• _Assignment_
The result should be every line of the listing that holds the word "PATH".
* * * * *
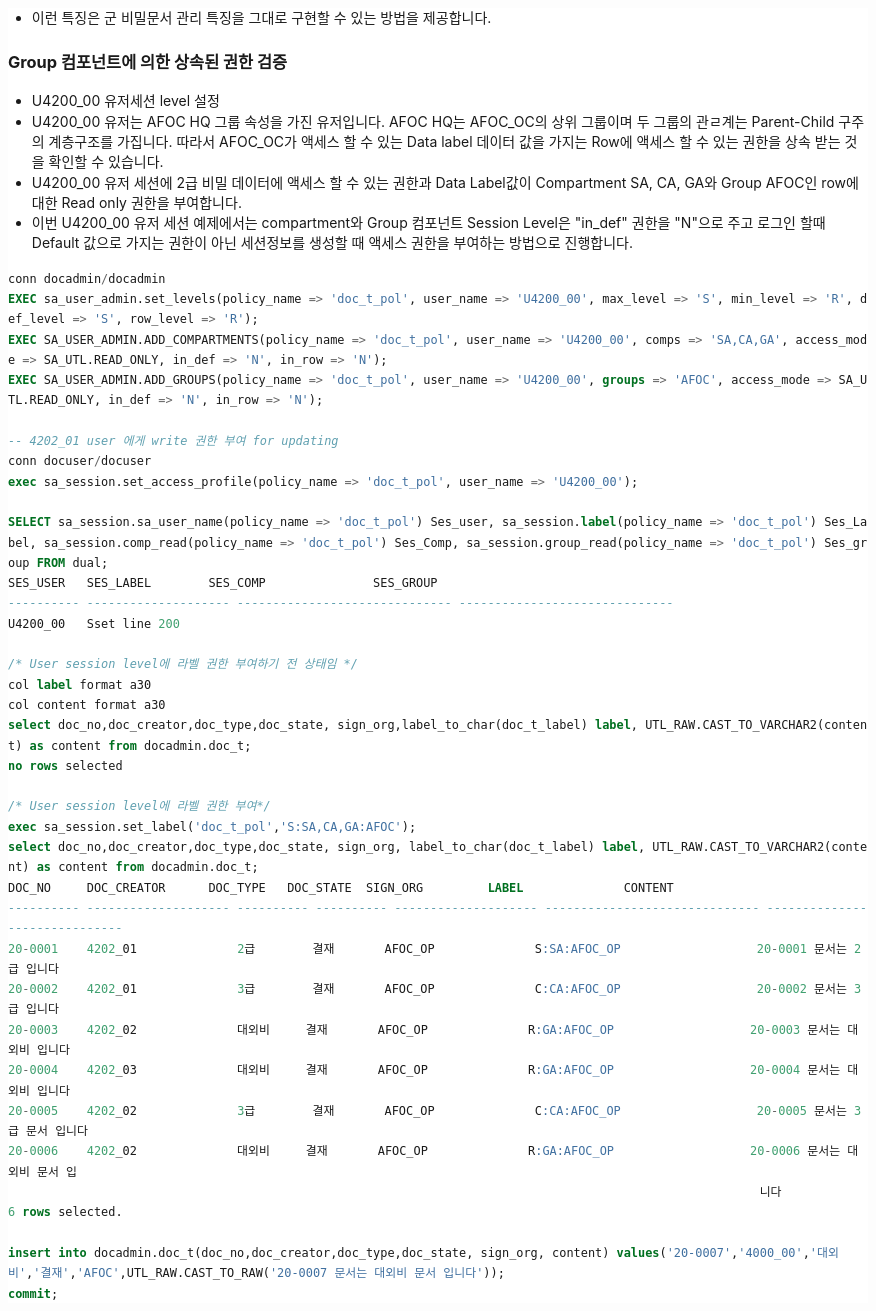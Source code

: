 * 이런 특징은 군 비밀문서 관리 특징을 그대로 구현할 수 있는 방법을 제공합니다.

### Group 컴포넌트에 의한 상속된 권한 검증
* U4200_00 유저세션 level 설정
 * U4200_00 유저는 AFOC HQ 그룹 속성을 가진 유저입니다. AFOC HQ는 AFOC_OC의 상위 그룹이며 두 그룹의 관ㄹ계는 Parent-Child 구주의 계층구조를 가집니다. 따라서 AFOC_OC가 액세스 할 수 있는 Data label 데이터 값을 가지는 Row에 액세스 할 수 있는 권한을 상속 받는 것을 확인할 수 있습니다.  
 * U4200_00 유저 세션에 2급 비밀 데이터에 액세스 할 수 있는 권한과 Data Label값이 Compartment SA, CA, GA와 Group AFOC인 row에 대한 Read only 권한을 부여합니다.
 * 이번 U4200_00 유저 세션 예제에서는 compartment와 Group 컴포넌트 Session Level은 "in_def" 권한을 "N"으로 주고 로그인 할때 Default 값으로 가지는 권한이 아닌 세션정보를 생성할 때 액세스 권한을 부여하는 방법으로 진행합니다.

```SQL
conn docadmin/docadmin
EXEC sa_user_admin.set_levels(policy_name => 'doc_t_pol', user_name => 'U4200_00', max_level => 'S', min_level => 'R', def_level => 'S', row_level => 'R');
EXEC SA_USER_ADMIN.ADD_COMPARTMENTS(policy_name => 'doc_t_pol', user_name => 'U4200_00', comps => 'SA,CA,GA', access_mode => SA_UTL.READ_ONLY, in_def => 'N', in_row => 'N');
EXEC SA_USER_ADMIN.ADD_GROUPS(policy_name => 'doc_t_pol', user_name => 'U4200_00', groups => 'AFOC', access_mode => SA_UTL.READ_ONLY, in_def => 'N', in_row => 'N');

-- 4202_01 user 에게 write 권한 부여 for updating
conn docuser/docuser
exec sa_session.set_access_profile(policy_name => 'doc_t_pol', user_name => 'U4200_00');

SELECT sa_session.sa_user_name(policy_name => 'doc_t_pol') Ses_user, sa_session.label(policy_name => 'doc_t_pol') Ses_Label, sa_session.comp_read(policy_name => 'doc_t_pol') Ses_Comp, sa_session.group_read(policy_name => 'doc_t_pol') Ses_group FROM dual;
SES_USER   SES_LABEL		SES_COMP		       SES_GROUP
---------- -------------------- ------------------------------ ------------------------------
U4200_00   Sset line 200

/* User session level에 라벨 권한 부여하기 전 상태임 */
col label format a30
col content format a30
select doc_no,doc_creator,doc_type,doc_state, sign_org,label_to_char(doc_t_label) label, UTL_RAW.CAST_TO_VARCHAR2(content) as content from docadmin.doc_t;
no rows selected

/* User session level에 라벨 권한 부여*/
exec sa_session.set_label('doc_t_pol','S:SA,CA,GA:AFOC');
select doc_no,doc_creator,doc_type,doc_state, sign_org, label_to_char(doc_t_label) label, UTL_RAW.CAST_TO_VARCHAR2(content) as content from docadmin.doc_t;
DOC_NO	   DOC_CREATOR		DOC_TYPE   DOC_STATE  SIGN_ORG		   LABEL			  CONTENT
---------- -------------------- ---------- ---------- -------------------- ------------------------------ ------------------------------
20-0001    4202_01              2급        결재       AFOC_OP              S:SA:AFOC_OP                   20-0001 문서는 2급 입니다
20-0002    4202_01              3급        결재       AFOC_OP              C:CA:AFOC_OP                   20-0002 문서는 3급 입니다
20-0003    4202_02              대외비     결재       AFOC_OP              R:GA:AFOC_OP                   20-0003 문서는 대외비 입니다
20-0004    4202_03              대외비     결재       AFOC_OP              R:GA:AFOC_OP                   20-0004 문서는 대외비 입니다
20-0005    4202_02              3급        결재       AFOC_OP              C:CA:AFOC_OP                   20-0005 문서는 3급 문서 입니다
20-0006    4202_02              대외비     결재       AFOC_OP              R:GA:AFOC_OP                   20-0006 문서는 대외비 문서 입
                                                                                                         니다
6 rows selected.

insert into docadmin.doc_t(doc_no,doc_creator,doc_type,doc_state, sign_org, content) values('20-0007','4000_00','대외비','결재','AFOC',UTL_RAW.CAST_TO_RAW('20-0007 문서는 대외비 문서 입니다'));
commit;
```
* * * * *
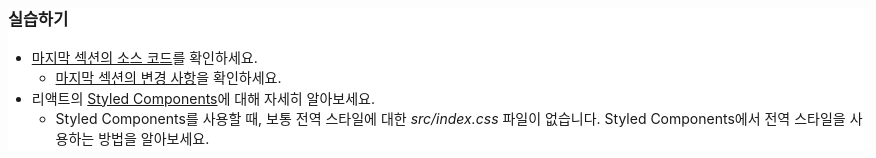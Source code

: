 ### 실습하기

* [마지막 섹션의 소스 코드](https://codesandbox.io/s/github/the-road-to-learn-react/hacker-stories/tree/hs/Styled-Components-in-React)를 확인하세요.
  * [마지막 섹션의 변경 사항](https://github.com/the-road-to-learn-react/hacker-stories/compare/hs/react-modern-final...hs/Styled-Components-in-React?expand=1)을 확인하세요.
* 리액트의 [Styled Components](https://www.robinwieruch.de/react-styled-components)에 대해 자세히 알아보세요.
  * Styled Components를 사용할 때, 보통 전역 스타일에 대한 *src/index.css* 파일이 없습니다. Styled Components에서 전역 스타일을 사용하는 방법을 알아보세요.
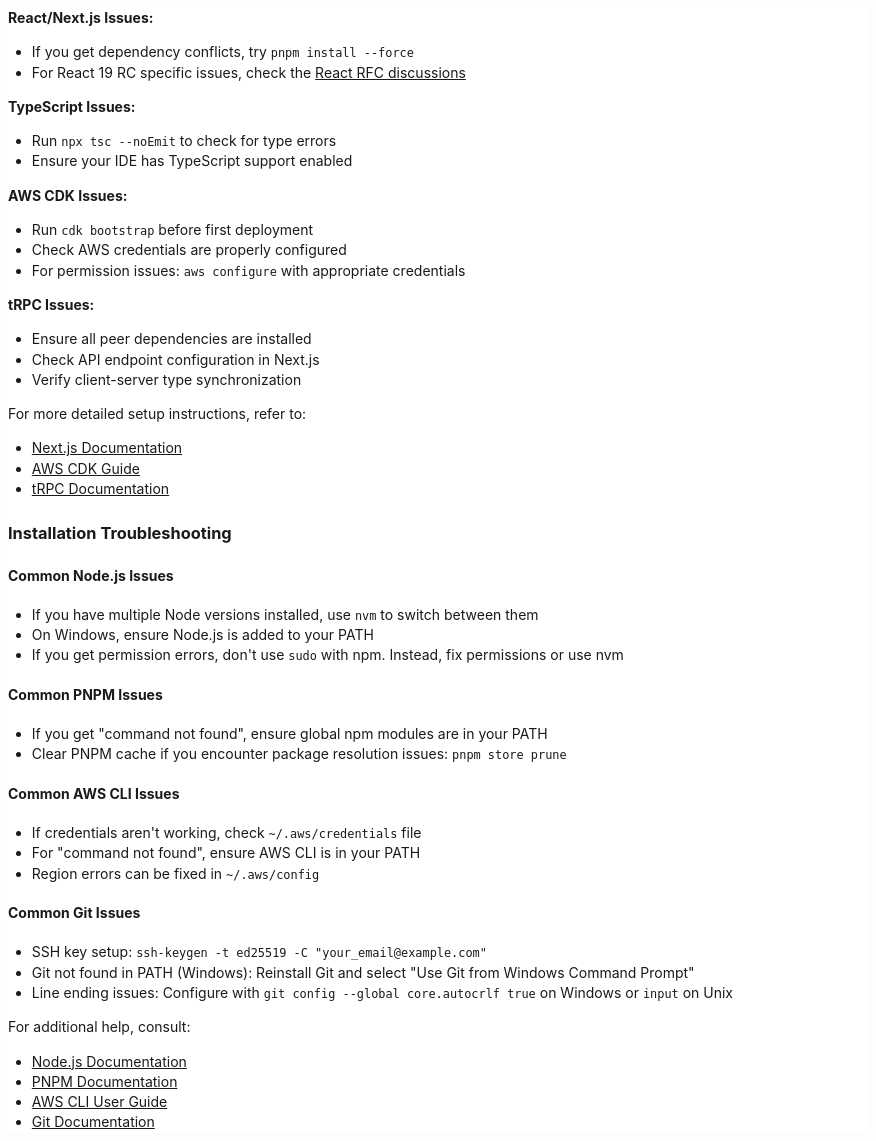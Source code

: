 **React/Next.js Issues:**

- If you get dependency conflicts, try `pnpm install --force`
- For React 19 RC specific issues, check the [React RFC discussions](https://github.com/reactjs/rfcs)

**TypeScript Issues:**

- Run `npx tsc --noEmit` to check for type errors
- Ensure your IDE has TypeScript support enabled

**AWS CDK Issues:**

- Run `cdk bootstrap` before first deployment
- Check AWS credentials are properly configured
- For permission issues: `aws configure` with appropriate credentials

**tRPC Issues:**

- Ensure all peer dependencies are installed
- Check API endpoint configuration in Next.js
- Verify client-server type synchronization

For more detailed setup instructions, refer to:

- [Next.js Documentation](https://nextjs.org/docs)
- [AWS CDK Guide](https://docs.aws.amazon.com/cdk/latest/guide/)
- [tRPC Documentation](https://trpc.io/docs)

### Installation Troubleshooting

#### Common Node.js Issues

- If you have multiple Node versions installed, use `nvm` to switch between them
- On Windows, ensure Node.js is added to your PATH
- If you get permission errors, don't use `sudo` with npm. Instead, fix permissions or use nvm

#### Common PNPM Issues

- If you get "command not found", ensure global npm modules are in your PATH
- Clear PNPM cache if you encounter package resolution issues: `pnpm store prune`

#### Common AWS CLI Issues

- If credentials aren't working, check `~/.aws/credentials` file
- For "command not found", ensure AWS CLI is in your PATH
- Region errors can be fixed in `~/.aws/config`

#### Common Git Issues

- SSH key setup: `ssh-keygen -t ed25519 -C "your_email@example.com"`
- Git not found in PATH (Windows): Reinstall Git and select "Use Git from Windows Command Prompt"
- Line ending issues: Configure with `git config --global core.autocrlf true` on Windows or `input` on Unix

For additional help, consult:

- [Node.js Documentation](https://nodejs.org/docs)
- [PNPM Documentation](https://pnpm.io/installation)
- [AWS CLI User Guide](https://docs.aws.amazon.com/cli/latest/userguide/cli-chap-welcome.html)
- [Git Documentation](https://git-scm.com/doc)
* * * * *
• _Task response_
- On Windows, ensure Node.js is added to your PATH
- If you get "command not found", ensure global npm modules are in your PATH
- For "command not found", ensure AWS CLI is in your PATH
- Git not found in PATH (Windows): Reinstall Git and select "Use Git from Windows Command Prompt"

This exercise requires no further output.